両方のパズルの答えは、イタリアで最大の日本の雇用主であった日立グループが2019年にアンサルドからさまざまな鉄道事業を買収し、日立グループの子会社の1つで会った日立ケミカルが2020年にFIAMMを買収したという事実にあるかもしれません。 2020年に日立ケミカルが昭和電工マテリアルズに買収されたことで、NTTグループに次ぐイタリアで2番目に大きな日本の雇用主にランクインしました。もう1つの要因は、NTTデータによる買収を中心に、最近イタリアでもNTTグループが大幅に成長したことです。 

イタリアの他の大規模な日本の雇用主は、以前の買収の結果です。デンソーは、20年以上前のマニエッティ・マレッリからの買収に由来する、イタリアでの主要な製造事業のいくつかを持っています。 Denso Thermal Systems S.p.A.は現在、空調製造事業の地域本部です。  三菱電機は2015年にイタリアの企業Climavenetaを買収しました。イタリアで6番目に大きな日本の雇用主である日本電産は2012年にAnsaldo Sistemi Industriali S.p.A.を買収しました。住友重工業は2018年にLafert(電気モーターとドライブ)を買収しました。

したがって、イタリアの過小評価は、日本のグリーンフィールド投資の突然の流入よりも、計算に含まれていなかった買収にあるように思われます。

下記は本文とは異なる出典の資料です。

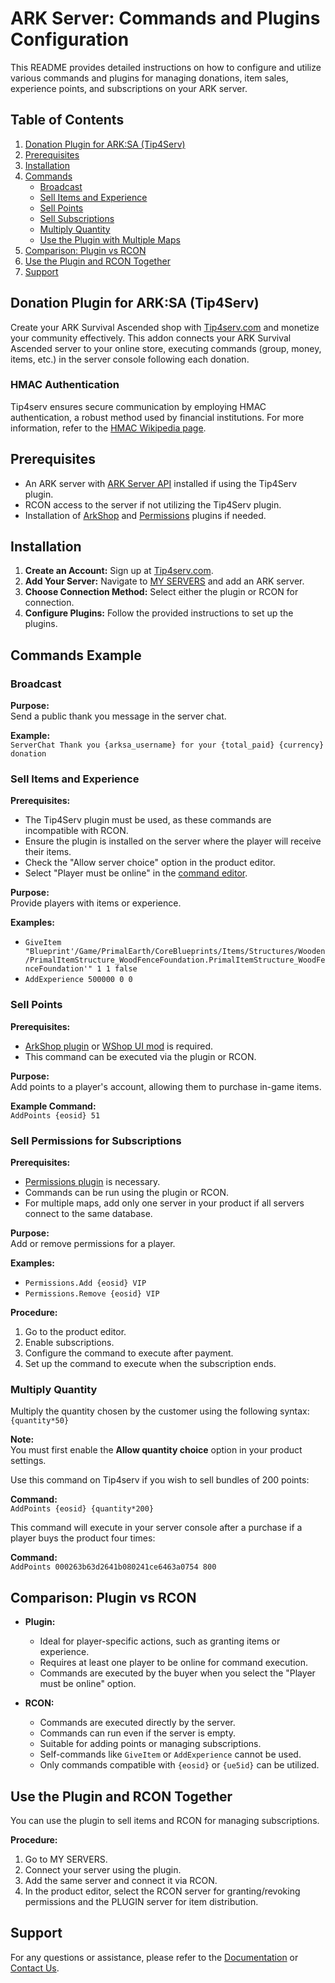 # ARK Server: Commands and Plugins Configuration

This README provides detailed instructions on how to configure and utilize various commands and plugins for managing donations, item sales, experience points, and subscriptions on your ARK server.

## Table of Contents

1. [Donation Plugin for ARK:SA (Tip4Serv)](#donation-plugin-for-arksa-tip4serv)
2. [Prerequisites](#prerequisites)
3. [Installation](#installation)
4. [Commands](#commands-example)
    - [Broadcast](#broadcast)
    - [Sell Items and Experience](#sell-items-and-experience)
    - [Sell Points](#sell-points)
    - [Sell Subscriptions](#sell-subscriptions)
    - [Multiply Quantity](#multiply-quantity)
    - [Use the Plugin with Multiple Maps](#use-the-plugin-with-multiple-maps)
5. [Comparison: Plugin vs RCON](#comparison-plugin-vs-rcon)
6. [Use the Plugin and RCON Together](#use-the-plugin-and-rcon-together)
7. [Support](#support)

## Donation Plugin for ARK:SA (Tip4Serv)

Create your ARK Survival Ascended shop with [Tip4serv.com](https://tip4serv.com/?ads=github) and monetize your community effectively. This addon connects your ARK Survival Ascended server to your online store, executing commands (group, money, items, etc.) in the server console following each donation.

### HMAC Authentication

Tip4serv ensures secure communication by employing HMAC authentication, a robust method used by financial institutions. For more information, refer to the [HMAC Wikipedia page](https://en.wikipedia.org/wiki/HMAC).

## Prerequisites

- An ARK server with [ARK Server API](https://www.curseforge.com/ark-survival-ascended/mods/tip4serv) installed if using the Tip4Serv plugin.
- RCON access to the server if not utilizing the Tip4Serv plugin.
- Installation of [ArkShop](https://gameservershub.com/forums/resources/ark-survival-ascended-arkshop-crossplay-supported.714/) and [Permissions](https://gameservershub.com/forums/resources/ark-survival-ascended-permissions-crossplay-supported.713/) plugins if needed.

## Installation

1. **Create an Account:** Sign up at [Tip4serv.com](https://tip4serv.com/?ads=github).
2. **Add Your Server:** Navigate to [MY SERVERS](https://tip4serv.com/dashboard/my-servers) and add an ARK server.
3. **Choose Connection Method:** Select either the plugin or RCON for connection.
4. **Configure Plugins:** Follow the provided instructions to set up the plugins.

## Commands Example

### Broadcast

**Purpose:**  
Send a public thank you message in the server chat.

**Example:**  
`ServerChat Thank you {arksa_username} for your {total_paid} {currency} donation`

### Sell Items and Experience

**Prerequisites:**  
- The Tip4Serv plugin must be used, as these commands are incompatible with RCON.
- Ensure the plugin is installed on the server where the player will receive their items.
- Check the "Allow server choice" option in the product editor.
- Select "Player must be online" in the [command editor](https://docs.tip4serv.com/store-setup/server-commands#id-3.-commands-editor).

**Purpose:**  
Provide players with items or experience.

**Examples:**  
- `GiveItem "Blueprint'/Game/PrimalEarth/CoreBlueprints/Items/Structures/Wooden/PrimalItemStructure_WoodFenceFoundation.PrimalItemStructure_WoodFenceFoundation'" 1 1 false`
- `AddExperience 500000 0 0`

### Sell Points

**Prerequisites:**  
- [ArkShop plugin](https://gameservershub.com/forums/resources/ark-survival-ascended-arkshop-crossplay-supported.714/) or [WShop UI mod](https://www.curseforge.com/ark-survival-ascended/mods/wshop-ui) is required.
- This command can be executed via the plugin or RCON.

**Purpose:**  
Add points to a player's account, allowing them to purchase in-game items.

**Example Command:**  
`AddPoints {eosid} 51`

### Sell Permissions for Subscriptions

**Prerequisites:**  
- [Permissions plugin](https://gameservershub.com/forums/resources/ark-survival-ascended-permissions-crossplay-supported.713/) is necessary.
- Commands can be run using the plugin or RCON.
- For multiple maps, add only one server in your product if all servers connect to the same database.

**Purpose:**  
Add or remove permissions for a player.

**Examples:**  
- `Permissions.Add {eosid} VIP`
- `Permissions.Remove {eosid} VIP`

**Procedure:**

1. Go to the product editor.
2. Enable subscriptions.
3. Configure the command to execute after payment.
4. Set up the command to execute when the subscription ends.

### Multiply Quantity

Multiply the quantity chosen by the customer using the following syntax: `{quantity*50}`

**Note:**  
You must first enable the **Allow quantity choice** option in your product settings.

Use this command on Tip4serv if you wish to sell bundles of 200 points:

**Command:**  
`AddPoints {eosid} {quantity*200}`

This command will execute in your server console after a purchase if a player buys the product four times:

**Command:**  
`AddPoints 000263b63d2641b080241ce6463a0754 800`

## Comparison: Plugin vs RCON

- **Plugin:**
  - Ideal for player-specific actions, such as granting items or experience.
  - Requires at least one player to be online for command execution.
  - Commands are executed by the buyer when you select the "Player must be online" option.

- **RCON:**
  - Commands are executed directly by the server.
  - Commands can run even if the server is empty.
  - Suitable for adding points or managing subscriptions.
  - Self-commands like `GiveItem` or `AddExperience` cannot be used.
  - Only commands compatible with `{eosid}` or `{ue5id}` can be utilized.

## Use the Plugin and RCON Together

You can use the plugin to sell items and RCON for managing subscriptions.

**Procedure:**

1. Go to MY SERVERS.
2. Connect your server using the plugin.
3. Add the same server and connect it via RCON.
4. In the product editor, select the RCON server for granting/revoking permissions and the PLUGIN server for item distribution.

## Support

For any questions or assistance, please refer to the [Documentation](https://docs.tip4serv.com) or [Contact Us](https://tip4serv.com/contact).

イタリアのTop30の日本人雇用者の半数はEMEA地域のTop30にも含まれているため、イタリアでもかなりの存在感を示すことが期待されます。上記の買収は、日本企業に関する限り、イタリアの強みはエンジニアリング、特に鉄道と空調にあることを示しています。イタリアのトップ30にしか入っていない企業から判断すると、繊維(東レ)と医薬品(CBCと武田)そしてもちろん食品(三菱商事が所有するプリンセスのトマト加工工場)は日本の投資家にとって依然として魅力的なセクターです。